Pada usia 10 tahun, HAKA dibawa oleh pamannya, Haji Abdussamad (alias Haji Jala), menuju Tarusan, Painan. Tujuannya tak lain adalah agar HAKA dapat menimba ilmu agama lebih mendalam.
Mereka tiba di sebuah dusun bernama Sibalantai yang dimungkinkan merupakan Barung-Barung Balantai di Pesisir Selatan.
Di Sibalantai itu, HAKA belajar Al-Qur’an kepada dua orang ulama ternama pada masanya, yaitu Tuanku Haji Hud dan Tuanku Fakih Samnun. HAKA belajar dengan tekun hingga tamat.
Karena tidak terwarisinya sejarah dengan baik sehingga tidak diketahui dengan pasti dimana surau dan makam kedua ulama yang menjadi guru dari ayah Buya Hamka tersebut.

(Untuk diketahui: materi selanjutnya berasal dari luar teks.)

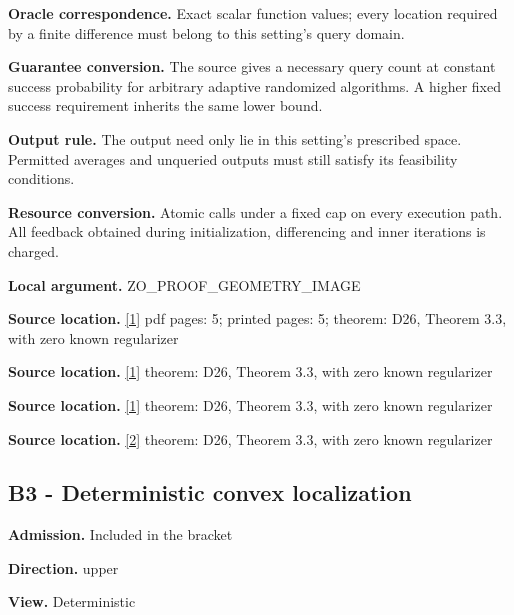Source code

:\documentclass[10pt,a4paper]{article}
\begin{document}
\textbf{Oracle correspondence.} Exact scalar function values; every location required by a finite difference must belong to this setting's query domain.



\textbf{Guarantee conversion.} The source gives a necessary query count at constant success probability for arbitrary adaptive randomized algorithms. A higher fixed success requirement inherits the same lower bound.



\textbf{Output rule.} The output need only lie in this setting's prescribed space. Permitted averages and unqueried outputs must still satisfy its feasibility conditions.



\textbf{Resource conversion.} Atomic calls under a fixed cap on every execution path. All feedback obtained during initialization, differencing and inner iterations is charged.



\textbf{Local argument.} ZO\_PROOF\_GEOMETRY\_IMAGE



\textbf{Source location.} \href{https://arxiv.org/html/2610.00345v1}{[1]} pdf pages: 5; printed pages: 5; theorem: D26, Theorem 3.3, with zero known regularizer



\textbf{Source location.} \href{https://arxiv.org/html/2610.00345v1}{[1]} theorem: D26, Theorem 3.3, with zero known regularizer



\textbf{Source location.} \href{https://arxiv.org/html/2610.00345v1}{[1]} theorem: D26, Theorem 3.3, with zero known regularizer



\textbf{Source location.} \href{https://arxiv.org/html/2607.16558v2}{[2]} theorem: D26, Theorem 3.3, with zero known regularizer



\subsection{B3 - Deterministic convex localization}


\textbf{Admission.} Included in the bracket



\textbf{Direction.} upper



\textbf{View.} Deterministic
\end{document}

Selama berada di sana, Haji Jala senantiasa memantau perkembangan keilmuan keponakannya, memastikan bahwa HAKA mendapatkan pendidikan terbaik. Setelah setahun menimba ilmu, HAKA pun kembali ke kampung halamannya di Sungai Batang Maninjau.
Sepulangnya dari Pesisir Selatan, HAKA melanjutkan belajar menulis huruf Arab kepada Adam, anak Tuanku Said. Tak berselang lama, ia mengikuti ayahnya ke Kapas Kanji untuk memperluas wawasan agama.
Perjalanan ilmu HAKA tidak berhenti di Pesisir Selatan. Kelak, ia menjadi ulama terkemuka dan mendirikan Sumatera Thawalib di Padang Panjang.
Pada tahun 1926, Universitas Al-Azhar di Kairo menganugerahkan gelar Doktor Honoris Causa kepadanya. Kiprahnya dalam menyebarkan ajaran Islam membuatnya dikenal luas sebagai Haji Rasul, Inyik Doktor, atau Inyik Deer.